(EXERCISE MATERIALS begins)

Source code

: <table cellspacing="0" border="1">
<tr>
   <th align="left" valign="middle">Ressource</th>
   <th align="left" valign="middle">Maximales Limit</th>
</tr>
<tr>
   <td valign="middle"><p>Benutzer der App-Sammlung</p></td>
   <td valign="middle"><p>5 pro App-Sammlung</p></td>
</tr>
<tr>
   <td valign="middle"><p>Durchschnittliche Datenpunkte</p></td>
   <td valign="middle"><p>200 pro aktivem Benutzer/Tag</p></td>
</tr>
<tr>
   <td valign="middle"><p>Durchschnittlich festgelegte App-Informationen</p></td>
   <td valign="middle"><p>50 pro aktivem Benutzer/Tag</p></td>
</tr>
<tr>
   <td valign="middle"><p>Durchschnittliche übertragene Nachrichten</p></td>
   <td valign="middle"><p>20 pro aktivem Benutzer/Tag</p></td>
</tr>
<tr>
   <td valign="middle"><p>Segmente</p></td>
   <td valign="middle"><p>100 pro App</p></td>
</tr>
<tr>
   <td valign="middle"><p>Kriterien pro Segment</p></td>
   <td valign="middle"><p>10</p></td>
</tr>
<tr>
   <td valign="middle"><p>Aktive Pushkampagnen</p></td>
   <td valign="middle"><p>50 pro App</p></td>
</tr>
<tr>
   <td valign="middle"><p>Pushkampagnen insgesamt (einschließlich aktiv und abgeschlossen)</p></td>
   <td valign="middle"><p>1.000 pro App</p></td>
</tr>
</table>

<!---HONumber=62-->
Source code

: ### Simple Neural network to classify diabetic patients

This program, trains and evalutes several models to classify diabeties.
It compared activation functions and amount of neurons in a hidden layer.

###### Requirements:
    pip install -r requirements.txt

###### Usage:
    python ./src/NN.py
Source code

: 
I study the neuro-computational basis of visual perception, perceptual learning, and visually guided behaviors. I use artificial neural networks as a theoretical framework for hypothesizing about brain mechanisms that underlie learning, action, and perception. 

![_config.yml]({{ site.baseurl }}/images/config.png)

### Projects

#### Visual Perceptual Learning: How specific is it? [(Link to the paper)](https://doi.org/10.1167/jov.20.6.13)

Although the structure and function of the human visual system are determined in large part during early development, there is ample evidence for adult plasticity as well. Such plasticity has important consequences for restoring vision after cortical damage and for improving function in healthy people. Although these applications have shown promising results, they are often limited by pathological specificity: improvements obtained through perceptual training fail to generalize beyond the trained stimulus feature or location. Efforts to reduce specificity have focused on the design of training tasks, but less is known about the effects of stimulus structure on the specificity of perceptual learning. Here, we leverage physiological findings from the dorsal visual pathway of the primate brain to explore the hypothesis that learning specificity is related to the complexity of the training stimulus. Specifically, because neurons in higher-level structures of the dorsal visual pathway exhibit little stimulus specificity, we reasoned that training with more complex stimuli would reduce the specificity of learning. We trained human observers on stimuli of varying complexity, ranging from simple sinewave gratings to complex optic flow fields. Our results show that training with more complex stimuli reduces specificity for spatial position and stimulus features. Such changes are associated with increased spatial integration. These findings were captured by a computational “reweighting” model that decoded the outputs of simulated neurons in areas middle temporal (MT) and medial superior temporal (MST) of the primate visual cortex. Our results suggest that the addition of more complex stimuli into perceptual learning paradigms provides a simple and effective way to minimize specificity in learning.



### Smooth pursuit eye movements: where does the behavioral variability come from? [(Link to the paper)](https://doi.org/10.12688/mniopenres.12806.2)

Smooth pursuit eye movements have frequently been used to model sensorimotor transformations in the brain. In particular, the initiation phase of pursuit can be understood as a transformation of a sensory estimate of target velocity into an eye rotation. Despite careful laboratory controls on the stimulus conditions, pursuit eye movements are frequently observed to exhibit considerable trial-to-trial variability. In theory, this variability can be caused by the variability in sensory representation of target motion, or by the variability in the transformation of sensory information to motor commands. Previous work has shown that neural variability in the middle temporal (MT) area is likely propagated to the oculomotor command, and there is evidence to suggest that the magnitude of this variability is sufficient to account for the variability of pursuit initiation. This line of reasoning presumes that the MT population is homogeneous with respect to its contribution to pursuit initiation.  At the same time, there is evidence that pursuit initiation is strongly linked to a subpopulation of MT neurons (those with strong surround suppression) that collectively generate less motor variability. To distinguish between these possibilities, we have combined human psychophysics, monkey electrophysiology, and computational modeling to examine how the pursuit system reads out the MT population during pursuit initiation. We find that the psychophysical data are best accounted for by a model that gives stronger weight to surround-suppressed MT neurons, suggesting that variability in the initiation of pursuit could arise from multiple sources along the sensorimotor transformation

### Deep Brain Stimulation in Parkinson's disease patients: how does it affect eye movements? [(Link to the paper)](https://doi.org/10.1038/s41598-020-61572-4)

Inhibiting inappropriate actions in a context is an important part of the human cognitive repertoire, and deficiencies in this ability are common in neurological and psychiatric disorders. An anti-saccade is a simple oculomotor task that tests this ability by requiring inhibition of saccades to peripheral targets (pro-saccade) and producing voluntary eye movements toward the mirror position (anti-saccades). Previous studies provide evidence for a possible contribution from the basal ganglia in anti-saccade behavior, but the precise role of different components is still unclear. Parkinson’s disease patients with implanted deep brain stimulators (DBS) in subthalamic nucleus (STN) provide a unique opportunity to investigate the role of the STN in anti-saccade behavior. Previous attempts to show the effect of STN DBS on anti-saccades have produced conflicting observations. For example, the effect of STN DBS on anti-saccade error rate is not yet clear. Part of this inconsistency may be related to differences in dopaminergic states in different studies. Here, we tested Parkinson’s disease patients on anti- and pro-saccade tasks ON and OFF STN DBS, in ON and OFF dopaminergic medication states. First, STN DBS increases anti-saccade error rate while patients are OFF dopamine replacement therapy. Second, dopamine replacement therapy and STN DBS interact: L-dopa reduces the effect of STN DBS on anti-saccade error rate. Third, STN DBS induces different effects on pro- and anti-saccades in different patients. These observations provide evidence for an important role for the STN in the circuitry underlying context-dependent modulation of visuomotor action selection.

(EXERCISE MATERIALS ends)

**PROBLEM DESCRIPTION:**
Reproduce each line above without any alteration.

**EXERCISE SOLUTION:**
Source code

: <table cellspacing="0" border="1">
<tr>
   <th align="left" valign="middle">Ressource</th>
   <th align="left" valign="middle">Maximales Limit</th>
</tr>
<tr>
   <td valign="middle"><p>Benutzer der App-Sammlung</p></td>
   <td valign="middle"><p>5 pro App-Sammlung</p></td>
</tr>
<tr>
   <td valign="middle"><p>Durchschnittliche Datenpunkte</p></td>
   <td valign="middle"><p>200 pro aktivem Benutzer/Tag</p></td>
</tr>
<tr>
   <td valign="middle"><p>Durchschnittlich festgelegte App-Informationen</p></td>
   <td valign="middle"><p>50 pro aktivem Benutzer/Tag</p></td>
</tr>
<tr>
   <td valign="middle"><p>Durchschnittliche übertragene Nachrichten</p></td>
   <td valign="middle"><p>20 pro aktivem Benutzer/Tag</p></td>
</tr>
<tr>
   <td valign="middle"><p>Segmente</p></td>
   <td valign="middle"><p>100 pro App</p></td>
</tr>
<tr>
   <td valign="middle"><p>Kriterien pro Segment</p></td>
   <td valign="middle"><p>10</p></td>
</tr>
<tr>
   <td valign="middle"><p>Aktive Pushkampagnen</p></td>
   <td valign="middle"><p>50 pro App</p></td>
</tr>
<tr>
   <td valign="middle"><p>Pushkampagnen insgesamt (einschließlich aktiv und abgeschlossen)</p></td>
   <td valign="middle"><p>1.000 pro App</p></td>
</tr>
</table>

<!---HONumber=62-->
Source code

: ### Simple Neural network to classify diabetic patients

This program, trains and evalutes several models to classify diabeties.
It compared activation functions and amount of neurons in a hidden layer.

###### Requirements:
    pip install -r requirements.txt

###### Usage:
    python ./src/NN.py
Source code

: 
I study the neuro-computational basis of visual perception, perceptual learning, and visually guided behaviors. I use artificial neural networks as a theoretical framework for hypothesizing about brain mechanisms that underlie learning, action, and perception. 

![_config.yml]({{ site.baseurl }}/images/config.png)

### Projects

#### Visual Perceptual Learning: How specific is it? [(Link to the paper)](https://doi.org/10.1167/jov.20.6.13)

Although the structure and function of the human visual system are determined in large part during early development, there is ample evidence for adult plasticity as well. Such plasticity has important consequences for restoring vision after cortical damage and for improving function in healthy people. Although these applications have shown promising results, they are often limited by pathological specificity: improvements obtained through perceptual training fail to generalize beyond the trained stimulus feature or location. Efforts to reduce specificity have focused on the design of training tasks, but less is known about the effects of stimulus structure on the specificity of perceptual learning. Here, we leverage physiological findings from the dorsal visual pathway of the primate brain to explore the hypothesis that learning specificity is related to the complexity of the training stimulus. Specifically, because neurons in higher-level structures of the dorsal visual pathway exhibit little stimulus specificity, we reasoned that training with more complex stimuli would reduce the specificity of learning. We trained human observers on stimuli of varying complexity, ranging from simple sinewave gratings to complex optic flow fields. Our results show that training with more complex stimuli reduces specificity for spatial position and stimulus features. Such changes are associated with increased spatial integration. These findings were captured by a computational “reweighting” model that decoded the outputs of simulated neurons in areas middle temporal (MT) and medial superior temporal (MST) of the primate visual cortex. Our results suggest that the addition of more complex stimuli into perceptual learning paradigms provides a simple and effective way to minimize specificity in learning.



### Smooth pursuit eye movements: where does the behavioral variability come from? [(Link to the paper)](https://doi.org/10.12688/mniopenres.12806.2)

Smooth pursuit eye movements have frequently been used to model sensorimotor transformations in the brain. In particular, the initiation phase of pursuit can be understood as a transformation of a sensory estimate of target velocity into an eye rotation. Despite careful laboratory controls on the stimulus conditions, pursuit eye movements are frequently observed to exhibit considerable trial-to-trial variability. In theory, this variability can be caused by the variability in sensory representation of target motion, or by the variability in the transformation of sensory information to motor commands. Previous work has shown that neural variability in the middle temporal (MT) area is likely propagated to the oculomotor command, and there is evidence to suggest that the magnitude of this variability is sufficient to account for the variability of pursuit initiation. This line of reasoning presumes that the MT population is homogeneous with respect to its contribution to pursuit initiation.  At the same time, there is evidence that pursuit initiation is strongly linked to a subpopulation of MT neurons (those with strong surround suppression) that collectively generate less motor variability. To distinguish between these possibilities, we have combined human psychophysics, monkey electrophysiology, and computational modeling to examine how the pursuit system reads out the MT population during pursuit initiation. We find that the psychophysical data are best accounted for by a model that gives stronger weight to surround-suppressed MT neurons, suggesting that variability in the initiation of pursuit could arise from multiple sources along the sensorimotor transformation

### Deep Brain Stimulation in Parkinson's disease patients: how does it affect eye movements? [(Link to the paper)](https://doi.org/10.1038/s41598-020-61572-4)

Inhibiting inappropriate actions in a context is an important part of the human cognitive repertoire, and deficiencies in this ability are common in neurological and psychiatric disorders. An anti-saccade is a simple oculomotor task that tests this ability by requiring inhibition of saccades to peripheral targets (pro-saccade) and producing voluntary eye movements toward the mirror position (anti-saccades). Previous studies provide evidence for a possible contribution from the basal ganglia in anti-saccade behavior, but the precise role of different components is still unclear. Parkinson’s disease patients with implanted deep brain stimulators (DBS) in subthalamic nucleus (STN) provide a unique opportunity to investigate the role of the STN in anti-saccade behavior. Previous attempts to show the effect of STN DBS on anti-saccades have produced conflicting observations. For example, the effect of STN DBS on anti-saccade error rate is not yet clear. Part of this inconsistency may be related to differences in dopaminergic states in different studies. Here, we tested Parkinson’s disease patients on anti- and pro-saccade tasks ON and OFF STN DBS, in ON and OFF dopaminergic medication states. First, STN DBS increases anti-saccade error rate while patients are OFF dopamine replacement therapy. Second, dopamine replacement therapy and STN DBS interact: L-dopa reduces the effect of STN DBS on anti-saccade error rate. Third, STN DBS induces different effects on pro- and anti-saccades in different patients. These observations provide evidence for an important role for the STN in the circuitry underlying context-dependent modulation of visuomotor action selection.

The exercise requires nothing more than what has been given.